Another reason that women’s participation has not increased substantially is that within the WPS and POC agendas, women’s protection needs are frequently reduced to a focus on sexual violence. When gendered protection has this disproportionate focus on sexual violence against women, broader definitions of gender-based violence and incidents of sexual violence against men are ignored. Additionally, other threats to women civilians outside of sexual violence are lost or under-addressed. These include the increasing dangers faced by women human rights defenders, food insecurity, displacement, and diminished access to medical resources—all direct or indirect results of the threats of physical violence that peacekeeping operations’ mandates address.

Likewise, there is evidence that women face a consistently high risk of death after conflict, while men face a higher risk during conflict. These differences highlight both the variance in gendered protection needs across time, but should also serve as a reminder that protection should entail both direct and indirect threats to people of all genders.

A third reason is that the burden of sexual and gender-based violence programming in peacekeeping operations is often placed on the women of those missions. This means that protection work for women and children is unlikely to be done otherwise, and indicates that protection from sexual violence in conflict continues to be a women’s issue, rather than a gender issue that affects all members of a civilian population. There is a great deal of violence—both sexualized and otherwise—carried out against non-women civilians, but those examples do not typically make it into mainstream discussions of gender and POC, not least because “gender” so often ends up as a stand-in term for “women.”

These assumptions fail to take into account that women peacekeepers might not always be the best positioned to address the needs of women civilians simply by merit of shared gender identity. For example, Rwandan women peacekeepers returning from deployments in the UN-African Union Mission in Darfur (UNAMID) and the UN Mission in South Sudan (UNMISS) have said that they were inadequately trained for the sexual violence response work that was expected of them. When women are assumed to be naturally—by merit of sex—equipped to address gender-specific protection concerns, leadership will not be motivated to implement specific training that prepares all peacekeepers to respond to those concerns.

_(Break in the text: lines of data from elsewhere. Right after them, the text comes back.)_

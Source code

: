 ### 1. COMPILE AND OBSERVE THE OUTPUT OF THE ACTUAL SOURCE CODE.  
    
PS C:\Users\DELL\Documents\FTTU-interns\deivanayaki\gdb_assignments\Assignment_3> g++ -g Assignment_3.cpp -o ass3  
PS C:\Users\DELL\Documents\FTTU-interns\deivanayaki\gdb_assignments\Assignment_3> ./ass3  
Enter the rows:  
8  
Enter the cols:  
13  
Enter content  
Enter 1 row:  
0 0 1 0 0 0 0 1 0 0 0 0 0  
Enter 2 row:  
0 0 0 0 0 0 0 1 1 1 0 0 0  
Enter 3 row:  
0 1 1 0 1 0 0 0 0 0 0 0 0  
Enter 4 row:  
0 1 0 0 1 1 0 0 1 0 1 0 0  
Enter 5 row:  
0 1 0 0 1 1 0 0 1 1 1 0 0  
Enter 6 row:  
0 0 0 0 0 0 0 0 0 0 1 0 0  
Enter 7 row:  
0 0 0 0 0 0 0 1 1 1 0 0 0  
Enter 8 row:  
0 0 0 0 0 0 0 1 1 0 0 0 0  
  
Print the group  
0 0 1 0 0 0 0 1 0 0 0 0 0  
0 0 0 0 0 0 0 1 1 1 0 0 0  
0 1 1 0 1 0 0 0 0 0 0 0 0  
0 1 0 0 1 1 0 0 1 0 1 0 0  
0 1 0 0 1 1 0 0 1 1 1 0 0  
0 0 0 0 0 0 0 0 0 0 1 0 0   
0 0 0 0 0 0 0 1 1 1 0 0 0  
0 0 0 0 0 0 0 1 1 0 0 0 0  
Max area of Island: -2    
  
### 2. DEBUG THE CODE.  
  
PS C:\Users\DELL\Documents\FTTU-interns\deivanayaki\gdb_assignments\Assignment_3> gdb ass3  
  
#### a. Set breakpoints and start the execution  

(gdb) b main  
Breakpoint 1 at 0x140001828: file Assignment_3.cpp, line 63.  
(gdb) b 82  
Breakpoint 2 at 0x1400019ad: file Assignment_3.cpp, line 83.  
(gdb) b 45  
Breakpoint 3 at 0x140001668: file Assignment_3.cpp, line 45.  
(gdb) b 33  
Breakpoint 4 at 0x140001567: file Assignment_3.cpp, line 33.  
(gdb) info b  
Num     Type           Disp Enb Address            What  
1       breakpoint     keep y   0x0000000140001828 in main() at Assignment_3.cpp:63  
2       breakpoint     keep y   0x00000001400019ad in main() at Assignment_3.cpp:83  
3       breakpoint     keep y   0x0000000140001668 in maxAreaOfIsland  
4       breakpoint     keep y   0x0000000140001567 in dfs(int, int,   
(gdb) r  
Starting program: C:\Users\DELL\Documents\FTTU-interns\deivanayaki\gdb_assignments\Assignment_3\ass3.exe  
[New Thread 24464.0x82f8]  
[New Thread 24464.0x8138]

Recognizing these assumptions and attempting to move beyond them is important to addressing the many gendered risks of exposure to violence. For example, the same binary that supposes women are in need of protection and are the primary victims, reinforces views of men as violent threats, which can in turn be used to exact gender-based violence against both men and boys. Men deemed “military-age” can face significant risk of state violence simply by merit of appearance. This binary framing likewise negates the interrelated protection concerns of women and men. Families that are separated by conflict—for example, if one parent leaves to join an armed group or is detained for some reason—can be at higher risk of attack or displacement.

Not considering an expansive definition of gender in protection when formulating WPS and POC interventions—including increasing women’s participation in peacekeeping—fails to address how such interventions might benefit all civilian populations. It also indicates that the UN’s strategies around this issue are still rooted in the reductive notions of gender that the WPS agenda seeks to overcome.

Gretchen Baldwin is a Policy Analyst in the Women, Peace, and Security program at the International Peace Institute, where she primarily focuses on the Women in Peace Operations research track.